Cardeal Orani João Tempesta
Arcebispo do Rio de Janeiro
É com muita alegria que neste domingo, 19º Domingo do tempo Comum, dia do Senhor, comemoramos o dia dos pais. Dentro deste mês vocacional, rezamos nesta semana pela vocação familiar, fazendo uma saudação especial a todos os pais, que assumem a paternidade e estão junto com suas esposas formando famílias cristãs, abraçando esta responsabilidade de passar aos filhos a fé, os valores básicos da vida em sociedade, ajuda-los no crescimento pessoal, espiritual, material, cultural, quem os preparem para viver cada vez mais sua vida de bons cristãos, bons seres humanos que possam fazer a diferença ali onde se encontrem. Rezamos também por todos os pais falecidos, para que estejam junto do Pai Eterno cuidado de nós.
Rezando pela família e pela vocação matrimonial neste segundo domingo do mês vocacional, consideramos o aspecto natural da relação e atração homem e mulher em sua complementariedade, mas consideramos também o aspecto da vocação, chamados por Deus a ser família e continuadores da obra da criação, a estar com Cristo no centro da vida familiar, sendo esta realidade o que dá sentido à vida do marido, da esposa e dos filhos, à semelhança da Sagrada Família de Nazaré que tema centralidade de Cristo como seu fundamento.
Iniciamos hoje a Semana Nacional da Família que vai do dia 11 ao dia 17 e tem como tema A família, como vai? Esperamos que em nossa arquidiocese, paróquias e comunidades possam refletir, aprofundar e fortalecer os laços familiares daqueles que caminham em família, na comunidade cristã, sendo ao mesmo tempo um sinal para fora das comunidades. A vocação familiar que celebramos neste segundo domingo de agosto deve nos levar a expressar para fora a importância da família bem constituída, da família que sabe aceitar-se mutuamente, que sabe levar as cruzes e resolver em conjunto os problemas, que sabe perdoar-se, conviver, crescer cada vez mais na fé. Numa realidade em que os valores fundamentais vão sendo perdidos, sabemos que são necessários testemunhos que nos incentivem a valorizar a importância da família e que as pessoas possam ver que mesmo com as dificuldades que advém das circunstâncias do dia a dia, a vivência da fé faz a diferença. Em meio a tantas propagandas contrárias à permanência e perseverança da vida de família, que os bons sinais sejam cada vez mais presentes e eficazes. Que esta pergunta: A família, como vai? Não nos faça olhar somente para as realidades familiares, mas também para cada um de nós, para que encontremos caminho eficazes de repropor a importância da vocação familiar em nossos dias.

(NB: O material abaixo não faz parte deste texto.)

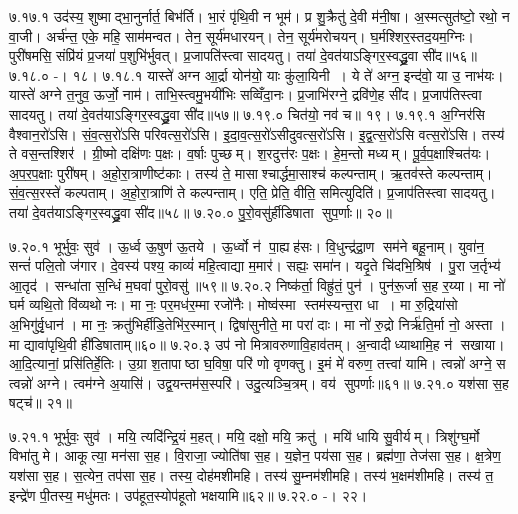 ७.१७.१
उद॑स्य॒ शुष्माद्भा॒नुर्नार्त॒ बिभ॑र्ति। भा॒रं पृ॑थि॒वी न भूम॑। प्र शु॒क्रैतु॑ दे॒वी म॑नी॒षा। अ॒स्मत्सुत॑ष्टो॒ रथो॒ न वा॒जी। अर्च॑न्त॒ एके॒ महि॒ साम॑मन्वत। तेन॒ सूर्य॑मधारयन्। तेन॒ सूर्य॑मरोचयन्। घ॒र्मश्शिर॒स्तद॒यम॒ग्निः। पुरी॑षमसि॒ संप्रि॑यं प्र॒जया॑ प॒शुभि॑र्भुवत्। प्र॒जापति॑स्त्वा सादयतु। तया॑ दे॒वत॑याऽङ्गिर॒स्वद्ध्रु॒वा सी॑द॥५६॥
७.१८.०
-। १८।
\anuvakamend
७.१८.१
यास्ते॑ अग्न आ॒र्द्रा योन॑यो॒ याः कु॑ला॒यिनी। ये ते॑ अग्न॒ इन्द॑वो॒ या उ॒ नाभ॑यः। यास्ते॑ अग्ने त॒नुव॒ ऊर्जो॒ नाम॑। ताभि॒स्त्वमु॒भयी॑भिः सव्विँदा॒नः। प्र॒जाभि॑रग्ने॒ द्रवि॑णे॒ह सी॑द। प्र॒जाप॑तिस्त्वा सादयतु। तया॑ दे॒वत॑याऽङ्गिर॒स्वद्ध्रु॒वा सी॑द॥५७॥
७.१९.०
चित॑यो॒ नव॑ च॥ १९।
\anuvakamend
७.१९.१
अ॒ग्निर॑सि वैश्वान॒रो॑ऽसि। सं॒व॒त्स॒रो॑ऽसि परिवत्स॒रो॑ऽसि। इ॒दा॒व॒त्स॒रो॑ऽसीदुवत्स॒रो॑ऽसि। इ॒द्व॒त्स॒रो॑ऽसि वत्स॒रो॑ऽसि। तस्य॑ ते वस॒न्तश्शिर॑। ग्री॒ष्मो दक्षि॑णः प॒क्षः। व॒र्\mbox{}षाः पुच्छम्। श॒रदुत्त॑रः प॒क्षः। हे॒म॒न्तो मध्यम्। पू॒र्व॒प॒क्षाश्चित॑यः। अ॒प॒र॒प॒क्षाः पुरी॑षम्। अ॒हो॒रा॒त्राणीष्ट॑काः। तस्य॑ ते॒ मासाश्चार्द्धमा॒साश्च॑ कल्पन्ताम्। ऋ॒तव॑स्ते कल्पन्ताम्। सं॒व॒त्स॒रस्ते॑ कल्पताम्। अ॒हो॒रा॒त्राणि॑ ते कल्पन्ताम्। एति॒ प्रेति॒ वीति॒ समित्युदिति॑। प्र॒जाप॑तिस्त्वा सादयतु। तया॑ दे॒वत॑याऽङ्गिर॒स्वद्ध्रु॒वा सी॑द॥५८॥
७.२०.०
पु॒रो॒वसु॑र्\mbox{}हीडिषाता सुप॒र्णाः॥ २०॥
\anuvakamend

७.२०.१
भूर्भुवः॒ सुव॑। ऊ॒र्ध्व ऊ॒षुण॑ ऊ॒तये। ऊ॒र्ध्वो न॑ पा॒ह्यह॑सः। वि॒धुन्द्र॑द्रा॒ण सम॑ने बहू॒नाम्। युवा॑न॒ सन्तं॑ पलि॒तो ज॑गार। दे॒वस्य॑ पश्य॒ काव्यं॑ महि॒त्वाद्या म॒मार॑। सह्यः॒ समा॑न। यदृ॒ते चि॑दभि॒श्रिष॑। पु॒रा ज॒र्तृभ्य॑ आ॒तृद॑। सन्धा॑ता स॒न्धिं म॒घवा॑ पुरो॒वसु॑॥५९॥
७.२०.२
निष्क॑र्ता॒ विह्रु॑तं॒ पुन॑। पुन॑रू॒र्जा स॒ह र॒य्या। मा नो॑ घर्म व्यथि॒तो वि॑व्यथो नः। मा नः॒ पर॒मध॑र॒म्मा रजो॑नैः। मोष्व॑स्मा स्तम॑स्यन्त॒रा धा। मा रु॒द्रिया॑सो अ॒भिगु॑र्वृ॒धान॑। मा नः॒ क्रतु॑भिर्\mbox{}हीडि॒तेभि॑र॒स्मान्। द्विषा॑सुनीते॒ मा परा॑ दाः। मा नो॑ रु॒द्रो निर्\mbox{}ऋ॑ति॒र्मा नो॒ अस्ता। मा द्यावा॑पृथि॒वी ही॑डिषाताम्॥६०॥
७.२०.३
उप॑ नो मित्रावरुणावि॒हाव॑तम्। अ॒न्वादीध्याथामि॒ह न॑ सखाया। आ॒दि॒त्यानां॒ प्रसि॑तिर्\mbox{}हे॒तिः। उ॒ग्रा श॒तापाष्ठा घ॒विषा॒ परि॑ णो वृणक्तु। इ॒मं मे॑ वरुण॒ तत्त्वा॑ यामि। त्वन्नो॑ अग्ने॒ स त्वन्नो॑ अग्ने। त्वम॑ग्ने अ॒यासि॑। उद्व॒यन्तम॑स॒स्परि॑। उदु॒त्यञ्चि॒त्रम्। वय॑ सुपर्णाः॥६१॥
७.२१.०
यश॑सा स॒ह षट्च॑॥ २१॥
\anuvakamend

७.२१.१
भूर्भुवः॒ सुव॑। मयि॒ त्यदि॑न्द्रि॒यं म॒हत्। मयि॒ दक्षो॒ मयि॒ क्रतु॑। मयि॑ धायि सु॒वीर्यम्। त्रिशु॑ग्घ॒र्मो विभा॑तु मे। आकूत्या॒ मन॑सा स॒ह। वि॒राजा॒ ज्योति॑षा स॒ह। य॒ज्ञेन॒ पय॑सा स॒ह। ब्रह्म॑णा॒ तेज॑सा स॒ह। क्ष॒त्रेण॒ यश॑सा स॒ह। स॒त्येन॒ तप॑सा स॒ह। तस्य॒ दोह॑मशीमहि। तस्य॑ सु॒म्नम॑शीमहि। तस्य॑ भ॒क्षम॑शीमहि। तस्य॑ त॒ इन्द्रे॑ण पी॒तस्य॒ मधु॑मतः। उप॑हूत॒स्योप॑हूतो भक्षयामि॥६२॥
७.२२.०
-। २२।
\anuvakamend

A Palavra de Deus que nos é dirigida neste final de semana, 19º Domingo do Tempo comum, vem dando sequência ao que temos ouvido nos domingos anteriores: de um lado nos lembra a importância da vigilância e da fé: o verdadeiro discípulo não vive de braços cruzados, numa existência de comodismo, mas está sempre atento e disponível para acolher o Senhor, para escutar os seus apelos e para construir o Reino aqui e agora.
O Evangelho (Lc 12, 32-48) vem nos apresentar o quão importante é a atitude e vigilância para a vida de todo cristão, mas também de todos os seres humanos. Apresenta uma catequese sobre a vigilância. Propõe aos discípulos de todas as épocas uma atitude de espera serena e atenta do Senhor, que vem ao nosso encontro para nos libertar e para nos inserir numa dinâmica de comunhão com Deus. O verdadeiro discípulo é aquele que está sempre preparado para acolher os dons de Deus, para responder aos seus apelos e para se empenhar na construção do Reino.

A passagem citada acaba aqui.